Personal information
- Nickname: Ollie
- Born: June 15, 2008 (age 18) Wellington, New Zealand
- Home town: Wolcott, Colorado, U.S.

Sport
- Country: United States
- Sport: Snowboarding
- Club: Ski & Snowboard Club Vail
- Turned pro: 2025

Medal record
Men's snowboarding
Representing the United States
World Championships
| Bronze medal – third place | 2025 Engadin | Slopestyle |
| Bronze medal – third place | 2025 Engadin | Big air |
Winter Youth Olympics
| Silver medal – second place | 2024 Gangwon | Big air |

= Oliver Martin (snowboarder) =

American snowboarder (born 2008)

Oliver Martin (born June 15, 2008) is an American snowboarder. He competed in the 2026 Olympics big air event, coming in 4th.

==Career==
Martin represented the United States at the 2024 Winter Youth Olympics and won a silver medal in the big air event with 179.50 points. He also competed in the slopestyle event finished in fifth place with 82.25 points. In the fall of 2024, Martin became the youngest snowboarder to land a 2160.

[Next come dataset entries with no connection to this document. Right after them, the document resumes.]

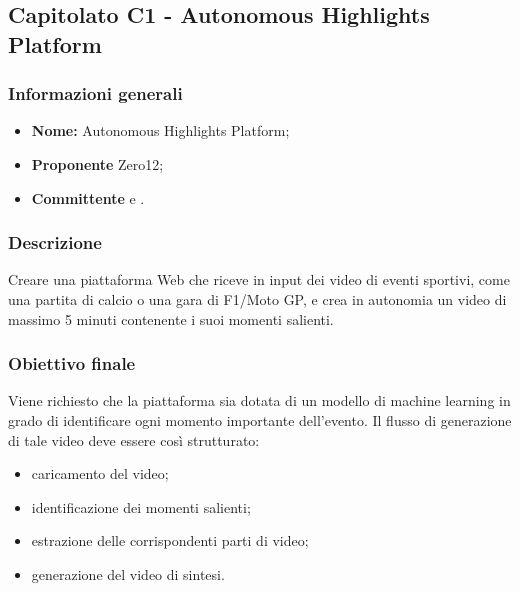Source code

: \subsection{Capitolato C1 - Autonomous Highlights Platform}

\subsubsection{Informazioni generali}
	\begin{itemize}
		\item \textbf{Nome:} Autonomous Highlights Platform; 
		\item \textbf{Proponente} Zero12;
		\item \textbf{Committente} \TV{} e \RC{}. 
	\end{itemize}

\subsubsection{Descrizione}
Creare una piattaforma Web che riceve in input dei video di eventi sportivi, come una partita di calcio o una gara di F1/Moto GP, e crea in autonomia un video di massimo 5 minuti contenente i suoi momenti salienti. 

\subsubsection{Obiettivo finale}
Viene richiesto che la piattaforma sia dotata di un modello di machine learning in grado di identificare ogni momento importante dell’evento.
Il flusso di generazione di tale video deve essere così strutturato:
	\begin{itemize}
		\item caricamento del video;
		\item identificazione dei momenti salienti;
		\item estrazione delle corrispondenti parti di video;
		\item generazione del video di sintesi. 
	\end{itemize}

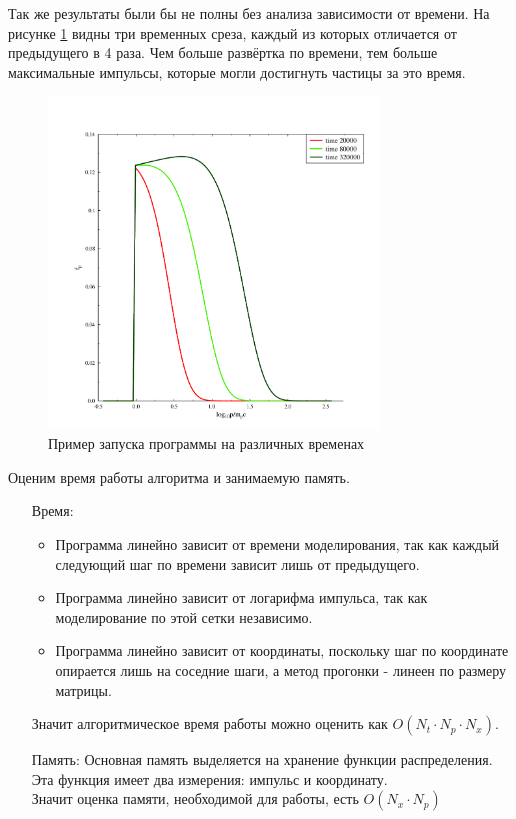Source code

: \documentclass[a4paper,14pt]{extarticle} %
\begin{document}
Так же результаты были бы не полны без анализа зависимости от времени. На рисунке \ref{res/razn/times} видны три временных среза, каждый из которых отличается от предыдущего в 4 раза. Чем больше развёртка по времени, тем больше максимальные импульсы, которые могли достигнуть частицы за это время.
\begin{figure}[H]
\centering
\includegraphics[width=250pt]{r_times}
\caption{Пример запуска программы на различных временах}
\label{res/razn/times}
\end{figure}

Оценим время работы алгоритма и занимаемую память.
\begin{enumerate}
\item[Время:] 
\begin{itemize}
\item Программа линейно зависит от времени моделирования, так как каждый следующий шаг по времени зависит лишь от предыдущего.
\item Программа линейно зависит от логарифма импульса, так как моделирование по этой сетки независимо.
\item Программа линейно зависит от координаты, поскольку шаг по координате опирается лишь на соседние шаги, а метод прогонки - линеен по размеру матрицы.
\end{itemize}
Значит алгоритмическое время работы можно оценить как $O(N_t\cdot N_p\cdot N_x)$.
\item[Память:] Основная память выделяется на хранение функции распределения. Эта функция имеет два измерения: импульс и координату.\\
Значит оценка памяти, необходимой для работы, есть $O(N_x\cdot N_p)$
\end{enumerate}
\end{document}

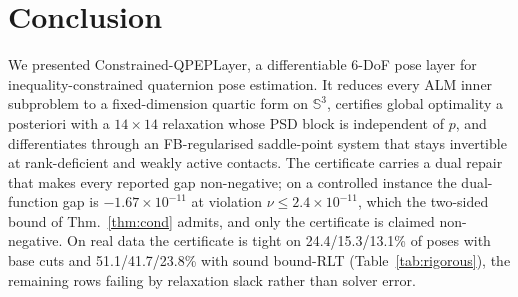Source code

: \section{Conclusion}\label{sec:conclusion}
We presented Constrained-QPEPLayer, a differentiable 6-DoF pose layer for inequality-constrained quaternion pose estimation. It reduces every ALM inner subproblem to a fixed-dimension quartic form on $\mathbb{S}^3$, certifies global optimality a posteriori with a $14\times14$ relaxation whose PSD block is independent of $p$, and differentiates through an FB-regularised saddle-point system that stays invertible at rank-deficient and weakly active contacts. The certificate carries a dual repair that makes every reported gap non-negative; on a controlled instance the dual-function gap is $-1.67\times10^{-11}$ at violation $\nu\le2.4\times10^{-11}$, which the two-sided bound of Thm.~\ref{thm:cond} admits, and only the certificate is claimed non-negative. On real data the certificate is tight on 24.4/15.3/13.1\% of poses with base cuts and 51.1/41.7/23.8\% with sound bound-RLT (Table~\ref{tab:rigorous}), the remaining rows failing by relaxation slack rather than solver error.
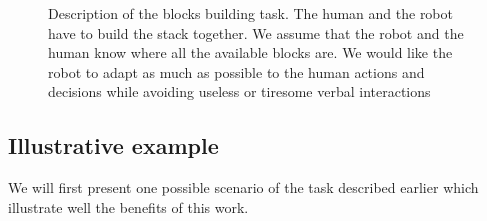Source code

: \documentclass[english,a4paper,11pt,twoside]{StyleThese}
\begin{document}
\begin{figure}[!h]
\centering
    \caption{Description of the blocks building task. The human and the robot have to build the stack together. We assume that the robot and the human know where all the available blocks are. We would like the robot to adapt as much as possible to the human actions and decisions while avoiding useless or tiresome verbal interactions}
    \label{fig:blocksBuildingTask}
\end{figure}

\subsection{Illustrative example}

We will first present one possible scenario of the task described earlier which illustrate well the benefits of this work.
\end{document}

On February 22, 2025, Martin won his first gold medal of the 2024–25 FIS Snowboard World Cup season. With this win, he became the youngest male snowboarder to win a World Cup Slopestyle event.

Martin made his FIS Snowboard World Championships debut for the United States at the 2025 Snowboarding World Championships and won a bronze medal in the slopestyle event with a score of 78.98 points. One week later, he also won a bronze medal in the big air event with a score of 171.75. At 16 years old, he was the second-youngest U.S. snowboarder to win a world championships medal after Arielle Gold, who won gold in 2013 at a younger 16.

In January 2026, he was selected to represent the United States at the 2026 Winter Olympics at age 17. During big air qualification he scored 167.50 and advanced to the finals. During the finals he finished in fourth place with a score of 163.00. He performed at the event with a broken arm.